From the Editor’s Desk

From the Editor’s Desk is an occasional series of dispatches from our founder Jessica. This first appeared in our newsletter (which you can subscribe to here).

I’m back in the U.S. again and while it feels great to be home, I admit that I miss my “other” home. Visiting South Africa is always a mixture of nostalgia and excitement, an odd feeling of visiting an old love and meeting a new love all at the same time.

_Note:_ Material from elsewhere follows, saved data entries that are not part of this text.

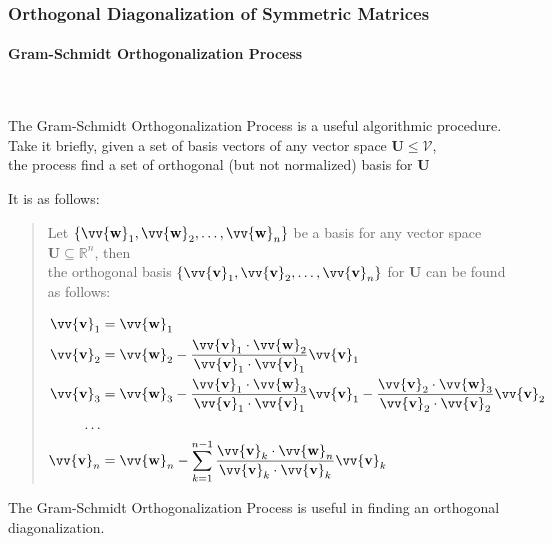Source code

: \documentclass[11pt]{article}
\DeclareRobustCommand{\myvec}[1]{\vv{\mathbf{#1}}}
\newcommand{\myvecsp}[1]{\bm{\mathcal{#1}}}
\newcommand{\mysubvecsp}[1]{\bm{{#1}}}
\newcommand{\dotprod}[2]{#1 \cdot #2}
\begin{document}
    \newpage
    \subsubsection{Orthogonal Diagonalization of Symmetric Matrices}
    \paragraph{Gram-Schmidt Orthogonalization Process}~\vspace{1ex}

    The Gram-Schmidt Orthogonalization Process is a useful algorithmic procedure.
    \\
    Take it briefly, given a set of basis vectors of any vector space $\mysubvecsp{U} \le \myvecsp{V}$,\\
    \quad the process find a set of orthogonal (but not normalized) basis for $\mysubvecsp{U}$ \vspace{1ex}
    
    It is as follows:
    \begin{quote}
        Let $\{\myvec{w}_1, \myvec{w}_2, \dots, \myvec{w}_n\}$ be a basis for any vector space $\mysubvecsp{U} \subseteq \mathbb{R}^n$, then\\
        the orthogonal basis $\{\myvec{v}_1, \myvec{v}_2, \dots, \myvec{v}_n\}$ for $\mysubvecsp{U}$ can be found as follows:
    
        \begin{align*}
            \myvec{v}_1 &= \myvec{w}_1 \\
            \myvec{v}_2 &= \myvec{w}_2 - \frac{\dotprod{\myvec{v}_1}{\myvec{w}_2}}{\dotprod{\myvec{v}_1}{\myvec{v}_1}}\myvec{v}_1 \\
            \myvec{v}_3 &= \myvec{w}_3 - \frac{\dotprod{\myvec{v}_1}{\myvec{w}_3}}{\dotprod{\myvec{v}_1}{\myvec{v}_1}}\myvec{v}_1 - \frac{\dotprod{\myvec{v}_2}{\myvec{w}_3}}{\dotprod{\myvec{v}_2}{\myvec{v}_2}}\myvec{v}_2 \\
            \dots \\
            \myvec{v}_n &= \myvec{w}_n - \sum_{k = 1}^{n-1} \frac{\dotprod{\myvec{v}_k}{\myvec{w}_n}}{\dotprod{\myvec{v}_k}{\myvec{v}_k}}\myvec{v}_k \\
        \end{align*}
    \end{quote}
    The Gram-Schmidt Orthogonalization Process is useful in finding an orthogonal diagonalization.
    
\end{document}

I had a whirlwind six weeks there. I don’t get to meet Catalyst’s authors very often since most of them live a continent away. Highlights included meeting Barbara Boswell for the first time, whose novel Unmaking Grace is coming out in just a couple of months, as well as a future author for Catalyst, Joanne Hichens. I have been familiar with Joanne’s crime novels since 2013 and I’m excited she’s joining #TeamCatalyst. I was also able to meet with authors Bridget Krone (Small Mercies), Luke Molver (King Shaka), Peter Church (Dark VIdeo), Helen Brain (The Thousand Steps), Karen Vermeulen (our cover designer but also a future Catalyst author), Yewande Omotoso (Bom Boy), Niki Daly (the Lolo series), and Henry Trotter (Cape Town: A Place Between). Along with authors, I spent some time with Colleen Higgs, publisher of Modjaji Books. We’ve published several of Modjaji’s books into North America. Colleen is somebody I admire greatly—a champion of women writers in Africa. I hope to be more like her when I grow up! I also was able to briefly see Robert Inglis, director of Jive Media Africa and co-publisher of Story Press Africa, and I spent two amazing days with Aoife Lennon-Ritchie, a literary agent who sold us the rights to several books we’re publishing and who hosted me for a brief stint in Cape Town for Open Book Festival. I also got to see Izak de Vries (who, by the way, has amazing translation abilities and live-translated 6 hours of Afrikaans for me during a sales conference) along with the whole amazing team at LAPA Uitgewers, our wonderful distributor in South Africa.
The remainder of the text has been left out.